Beneath this line is the data. Output exactly the lines from the line with "Repair hotspot tamplate." to the line with "the HTML format.", both ends included, and nothing more.

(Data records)

────────────────────

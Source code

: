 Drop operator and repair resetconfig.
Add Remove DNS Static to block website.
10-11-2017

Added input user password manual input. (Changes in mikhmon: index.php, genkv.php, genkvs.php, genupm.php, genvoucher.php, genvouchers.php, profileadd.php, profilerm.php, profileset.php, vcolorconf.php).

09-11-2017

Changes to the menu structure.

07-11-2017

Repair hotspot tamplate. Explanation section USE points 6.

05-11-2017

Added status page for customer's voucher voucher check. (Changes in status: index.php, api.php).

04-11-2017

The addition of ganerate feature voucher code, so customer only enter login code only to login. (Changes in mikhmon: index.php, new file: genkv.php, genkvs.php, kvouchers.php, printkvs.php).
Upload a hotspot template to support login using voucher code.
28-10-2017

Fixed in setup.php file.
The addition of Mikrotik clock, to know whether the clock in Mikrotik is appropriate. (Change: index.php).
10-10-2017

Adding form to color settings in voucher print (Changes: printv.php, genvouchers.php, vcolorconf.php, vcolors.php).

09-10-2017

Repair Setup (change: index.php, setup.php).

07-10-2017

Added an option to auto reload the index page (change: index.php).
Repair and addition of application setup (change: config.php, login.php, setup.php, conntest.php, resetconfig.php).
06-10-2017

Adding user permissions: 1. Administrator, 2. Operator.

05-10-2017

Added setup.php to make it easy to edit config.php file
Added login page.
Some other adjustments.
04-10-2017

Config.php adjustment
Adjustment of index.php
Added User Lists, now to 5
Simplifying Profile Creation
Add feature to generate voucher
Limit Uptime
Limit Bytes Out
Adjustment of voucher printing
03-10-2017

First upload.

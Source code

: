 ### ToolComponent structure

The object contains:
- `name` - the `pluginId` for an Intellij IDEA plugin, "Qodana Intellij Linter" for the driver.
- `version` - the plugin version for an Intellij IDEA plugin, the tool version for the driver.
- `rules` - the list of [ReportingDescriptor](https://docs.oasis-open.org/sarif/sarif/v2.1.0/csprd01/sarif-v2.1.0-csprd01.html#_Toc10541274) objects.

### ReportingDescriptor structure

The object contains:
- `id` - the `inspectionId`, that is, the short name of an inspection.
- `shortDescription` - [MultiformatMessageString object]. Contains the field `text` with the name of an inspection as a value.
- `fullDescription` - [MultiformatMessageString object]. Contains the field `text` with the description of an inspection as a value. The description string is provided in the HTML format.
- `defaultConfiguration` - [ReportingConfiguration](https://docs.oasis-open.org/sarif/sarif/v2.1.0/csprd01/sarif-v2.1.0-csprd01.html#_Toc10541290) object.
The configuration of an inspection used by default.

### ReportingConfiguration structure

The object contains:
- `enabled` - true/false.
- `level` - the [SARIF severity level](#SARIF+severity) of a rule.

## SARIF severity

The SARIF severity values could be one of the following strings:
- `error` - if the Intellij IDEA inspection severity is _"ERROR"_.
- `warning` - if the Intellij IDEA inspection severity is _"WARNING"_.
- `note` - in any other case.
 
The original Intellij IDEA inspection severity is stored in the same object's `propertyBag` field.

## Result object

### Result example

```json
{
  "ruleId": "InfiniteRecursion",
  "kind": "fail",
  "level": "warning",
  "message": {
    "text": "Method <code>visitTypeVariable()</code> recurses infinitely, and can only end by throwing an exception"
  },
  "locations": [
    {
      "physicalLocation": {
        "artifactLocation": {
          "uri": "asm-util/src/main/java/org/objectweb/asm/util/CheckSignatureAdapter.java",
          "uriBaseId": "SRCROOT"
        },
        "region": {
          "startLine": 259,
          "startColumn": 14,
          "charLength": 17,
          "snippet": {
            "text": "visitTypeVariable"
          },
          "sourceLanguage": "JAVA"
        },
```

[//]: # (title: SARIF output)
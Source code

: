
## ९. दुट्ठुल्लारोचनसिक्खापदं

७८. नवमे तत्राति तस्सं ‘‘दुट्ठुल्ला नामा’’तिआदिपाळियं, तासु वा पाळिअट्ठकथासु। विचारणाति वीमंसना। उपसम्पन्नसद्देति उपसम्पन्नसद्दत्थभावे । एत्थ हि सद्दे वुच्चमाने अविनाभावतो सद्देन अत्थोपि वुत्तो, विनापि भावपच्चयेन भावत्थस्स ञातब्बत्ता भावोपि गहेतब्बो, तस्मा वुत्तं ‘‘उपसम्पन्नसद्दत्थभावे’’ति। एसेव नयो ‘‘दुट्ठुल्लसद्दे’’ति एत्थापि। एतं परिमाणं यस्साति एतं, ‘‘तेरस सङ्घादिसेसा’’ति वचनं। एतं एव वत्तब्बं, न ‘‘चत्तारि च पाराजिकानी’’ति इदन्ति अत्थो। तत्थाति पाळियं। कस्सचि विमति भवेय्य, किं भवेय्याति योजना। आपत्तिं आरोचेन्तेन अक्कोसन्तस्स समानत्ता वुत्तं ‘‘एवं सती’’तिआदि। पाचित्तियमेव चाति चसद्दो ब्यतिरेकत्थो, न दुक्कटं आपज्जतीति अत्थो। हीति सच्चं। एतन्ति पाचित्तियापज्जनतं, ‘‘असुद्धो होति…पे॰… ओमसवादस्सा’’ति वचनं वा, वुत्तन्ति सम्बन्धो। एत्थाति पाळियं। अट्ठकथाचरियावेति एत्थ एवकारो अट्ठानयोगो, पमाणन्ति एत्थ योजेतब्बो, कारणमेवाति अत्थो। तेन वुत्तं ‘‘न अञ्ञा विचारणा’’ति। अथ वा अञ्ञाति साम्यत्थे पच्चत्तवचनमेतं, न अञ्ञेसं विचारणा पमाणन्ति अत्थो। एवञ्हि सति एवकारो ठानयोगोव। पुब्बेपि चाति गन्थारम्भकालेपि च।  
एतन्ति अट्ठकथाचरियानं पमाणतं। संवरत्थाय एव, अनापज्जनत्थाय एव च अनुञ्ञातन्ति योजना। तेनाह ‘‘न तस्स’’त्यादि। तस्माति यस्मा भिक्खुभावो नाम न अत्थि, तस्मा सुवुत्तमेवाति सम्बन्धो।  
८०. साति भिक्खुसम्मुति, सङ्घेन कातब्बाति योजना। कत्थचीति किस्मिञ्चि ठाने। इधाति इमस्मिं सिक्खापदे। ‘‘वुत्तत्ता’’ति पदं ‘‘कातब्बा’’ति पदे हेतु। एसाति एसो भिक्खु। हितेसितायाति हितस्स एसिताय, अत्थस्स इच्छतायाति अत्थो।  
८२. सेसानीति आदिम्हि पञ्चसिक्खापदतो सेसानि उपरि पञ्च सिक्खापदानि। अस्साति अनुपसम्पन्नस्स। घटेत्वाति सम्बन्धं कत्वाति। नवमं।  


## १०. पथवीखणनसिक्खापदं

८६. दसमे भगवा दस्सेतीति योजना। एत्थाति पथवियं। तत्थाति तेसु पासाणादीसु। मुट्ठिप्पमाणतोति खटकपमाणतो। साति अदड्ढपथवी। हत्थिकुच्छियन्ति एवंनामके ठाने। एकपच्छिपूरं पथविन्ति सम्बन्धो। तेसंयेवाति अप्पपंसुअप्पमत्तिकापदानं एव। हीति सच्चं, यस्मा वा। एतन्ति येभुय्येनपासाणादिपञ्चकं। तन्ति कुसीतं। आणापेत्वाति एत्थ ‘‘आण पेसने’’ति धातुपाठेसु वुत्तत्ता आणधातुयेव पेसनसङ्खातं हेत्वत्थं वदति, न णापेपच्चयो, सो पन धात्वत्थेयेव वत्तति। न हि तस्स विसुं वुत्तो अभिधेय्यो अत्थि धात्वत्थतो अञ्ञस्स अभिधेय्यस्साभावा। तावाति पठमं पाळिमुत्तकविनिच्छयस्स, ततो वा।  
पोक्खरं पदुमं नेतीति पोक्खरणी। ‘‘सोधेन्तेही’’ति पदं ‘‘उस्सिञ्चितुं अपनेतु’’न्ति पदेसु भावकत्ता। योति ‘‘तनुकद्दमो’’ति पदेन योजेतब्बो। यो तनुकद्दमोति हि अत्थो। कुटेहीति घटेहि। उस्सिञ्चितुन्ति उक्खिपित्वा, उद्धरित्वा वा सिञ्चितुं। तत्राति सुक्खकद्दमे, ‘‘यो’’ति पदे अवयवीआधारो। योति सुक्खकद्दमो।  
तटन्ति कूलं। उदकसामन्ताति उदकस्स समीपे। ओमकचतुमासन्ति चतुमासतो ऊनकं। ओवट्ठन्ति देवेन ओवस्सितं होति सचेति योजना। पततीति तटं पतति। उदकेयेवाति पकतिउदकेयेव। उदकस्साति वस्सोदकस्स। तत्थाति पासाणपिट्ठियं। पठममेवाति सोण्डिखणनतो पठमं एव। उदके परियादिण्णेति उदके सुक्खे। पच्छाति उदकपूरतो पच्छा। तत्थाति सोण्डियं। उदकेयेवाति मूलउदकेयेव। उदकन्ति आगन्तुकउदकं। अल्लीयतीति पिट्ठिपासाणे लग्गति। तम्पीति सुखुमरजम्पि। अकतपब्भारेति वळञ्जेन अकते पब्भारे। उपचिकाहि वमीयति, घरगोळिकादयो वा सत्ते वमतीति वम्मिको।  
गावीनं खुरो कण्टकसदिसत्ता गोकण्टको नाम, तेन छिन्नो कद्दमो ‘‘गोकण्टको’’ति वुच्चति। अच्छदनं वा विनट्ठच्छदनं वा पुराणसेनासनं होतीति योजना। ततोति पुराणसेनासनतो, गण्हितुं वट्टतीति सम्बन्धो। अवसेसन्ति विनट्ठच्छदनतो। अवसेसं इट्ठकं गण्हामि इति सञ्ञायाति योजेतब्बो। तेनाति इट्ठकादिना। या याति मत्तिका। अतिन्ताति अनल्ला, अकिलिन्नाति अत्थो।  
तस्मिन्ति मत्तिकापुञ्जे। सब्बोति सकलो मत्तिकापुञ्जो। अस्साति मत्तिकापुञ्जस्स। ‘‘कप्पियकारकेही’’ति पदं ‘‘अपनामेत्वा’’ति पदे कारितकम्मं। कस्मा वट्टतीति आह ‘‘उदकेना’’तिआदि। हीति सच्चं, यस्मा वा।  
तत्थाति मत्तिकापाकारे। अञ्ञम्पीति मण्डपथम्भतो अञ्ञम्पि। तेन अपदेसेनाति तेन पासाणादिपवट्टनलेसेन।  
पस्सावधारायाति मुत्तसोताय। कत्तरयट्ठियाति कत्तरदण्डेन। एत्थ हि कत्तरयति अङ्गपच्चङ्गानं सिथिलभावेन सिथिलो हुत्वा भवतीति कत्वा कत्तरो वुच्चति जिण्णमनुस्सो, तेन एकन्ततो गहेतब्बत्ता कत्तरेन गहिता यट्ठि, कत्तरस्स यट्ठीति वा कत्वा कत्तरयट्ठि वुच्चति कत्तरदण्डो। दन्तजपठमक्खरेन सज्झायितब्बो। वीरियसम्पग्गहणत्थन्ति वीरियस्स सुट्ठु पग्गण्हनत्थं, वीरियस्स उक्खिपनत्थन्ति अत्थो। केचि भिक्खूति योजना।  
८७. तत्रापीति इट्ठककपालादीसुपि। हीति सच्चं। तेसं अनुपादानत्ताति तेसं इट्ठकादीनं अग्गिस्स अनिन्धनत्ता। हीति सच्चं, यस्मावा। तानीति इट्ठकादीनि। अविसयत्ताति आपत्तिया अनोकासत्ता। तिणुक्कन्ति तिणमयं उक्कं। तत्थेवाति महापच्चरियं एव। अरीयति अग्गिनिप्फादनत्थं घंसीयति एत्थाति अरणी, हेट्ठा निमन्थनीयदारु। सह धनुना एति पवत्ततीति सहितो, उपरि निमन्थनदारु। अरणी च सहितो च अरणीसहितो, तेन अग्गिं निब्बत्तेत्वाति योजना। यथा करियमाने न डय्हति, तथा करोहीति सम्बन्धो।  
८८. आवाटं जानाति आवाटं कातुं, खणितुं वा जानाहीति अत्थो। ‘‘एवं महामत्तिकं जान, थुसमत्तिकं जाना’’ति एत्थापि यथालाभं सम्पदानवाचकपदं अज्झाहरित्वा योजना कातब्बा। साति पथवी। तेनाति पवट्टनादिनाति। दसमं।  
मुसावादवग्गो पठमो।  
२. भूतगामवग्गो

────────────────────

- Result of the exercise:
Repair hotspot tamplate. Explanation section USE points 6.

05-11-2017

Added status page for customer's voucher voucher check. (Changes in status: index.php, api.php).

04-11-2017

The addition of ganerate feature voucher code, so customer only enter login code only to login. (Changes in mikhmon: index.php, new file: genkv.php, genkvs.php, kvouchers.php, printkvs.php).
Upload a hotspot template to support login using voucher code.
28-10-2017

Fixed in setup.php file.
The addition of Mikrotik clock, to know whether the clock in Mikrotik is appropriate. (Change: index.php).
10-10-2017

Adding form to color settings in voucher print (Changes: printv.php, genvouchers.php, vcolorconf.php, vcolors.php).

09-10-2017

Repair Setup (change: index.php, setup.php).

07-10-2017

Added an option to auto reload the index page (change: index.php).
Repair and addition of application setup (change: config.php, login.php, setup.php, conntest.php, resetconfig.php).
06-10-2017

Adding user permissions: 1. Administrator, 2. Operator.

05-10-2017

Added setup.php to make it easy to edit config.php file
Added login page.
Some other adjustments.
04-10-2017

Config.php adjustment
Adjustment of index.php
Added User Lists, now to 5
Simplifying Profile Creation
Add feature to generate voucher
Limit Uptime
Limit Bytes Out
Adjustment of voucher printing
03-10-2017

First upload.

Source code

: ### ToolComponent structure

The object contains:
- `name` - the `pluginId` for an Intellij IDEA plugin, "Qodana Intellij Linter" for the driver.
- `version` - the plugin version for an Intellij IDEA plugin, the tool version for the driver.
- `rules` - the list of [ReportingDescriptor](https://docs.oasis-open.org/sarif/sarif/v2.1.0/csprd01/sarif-v2.1.0-csprd01.html#_Toc10541274) objects.

### ReportingDescriptor structure

The object contains:
- `id` - the `inspectionId`, that is, the short name of an inspection.
- `shortDescription` - [MultiformatMessageString object]. Contains the field `text` with the name of an inspection as a value.
- `fullDescription` - [MultiformatMessageString object]. Contains the field `text` with the description of an inspection as a value. The description string is provided in the HTML format.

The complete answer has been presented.